[Source material Boundary: Start]

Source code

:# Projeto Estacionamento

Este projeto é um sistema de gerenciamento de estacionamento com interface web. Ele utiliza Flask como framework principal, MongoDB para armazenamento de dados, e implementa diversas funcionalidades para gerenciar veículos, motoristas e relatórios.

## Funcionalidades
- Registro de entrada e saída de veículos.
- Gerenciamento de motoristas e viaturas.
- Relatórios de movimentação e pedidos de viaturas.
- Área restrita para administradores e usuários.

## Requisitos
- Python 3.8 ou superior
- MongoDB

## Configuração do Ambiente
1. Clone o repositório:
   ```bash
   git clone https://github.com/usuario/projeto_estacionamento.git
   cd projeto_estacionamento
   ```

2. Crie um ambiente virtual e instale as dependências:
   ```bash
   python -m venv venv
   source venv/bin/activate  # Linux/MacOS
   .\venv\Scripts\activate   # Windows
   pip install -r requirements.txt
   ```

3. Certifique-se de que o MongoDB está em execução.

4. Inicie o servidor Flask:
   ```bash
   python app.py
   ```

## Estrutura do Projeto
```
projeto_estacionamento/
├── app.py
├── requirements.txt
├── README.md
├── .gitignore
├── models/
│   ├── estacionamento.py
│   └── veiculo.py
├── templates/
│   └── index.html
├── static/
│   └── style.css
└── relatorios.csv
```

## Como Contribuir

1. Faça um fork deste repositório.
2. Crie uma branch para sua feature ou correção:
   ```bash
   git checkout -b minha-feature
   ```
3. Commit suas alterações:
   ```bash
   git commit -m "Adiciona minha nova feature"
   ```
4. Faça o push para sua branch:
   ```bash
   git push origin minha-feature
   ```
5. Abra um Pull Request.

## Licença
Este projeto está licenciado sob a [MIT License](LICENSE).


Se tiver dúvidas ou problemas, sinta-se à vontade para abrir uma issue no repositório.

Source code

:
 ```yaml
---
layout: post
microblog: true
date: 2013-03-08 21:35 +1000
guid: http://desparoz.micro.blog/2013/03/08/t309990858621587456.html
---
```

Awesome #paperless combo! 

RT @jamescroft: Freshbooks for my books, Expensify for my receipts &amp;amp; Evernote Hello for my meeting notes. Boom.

[Source material Boundary: End]

*Assignment*.
Only a number should come back: the count of lines above that include "motoristas".

*Result below*.
2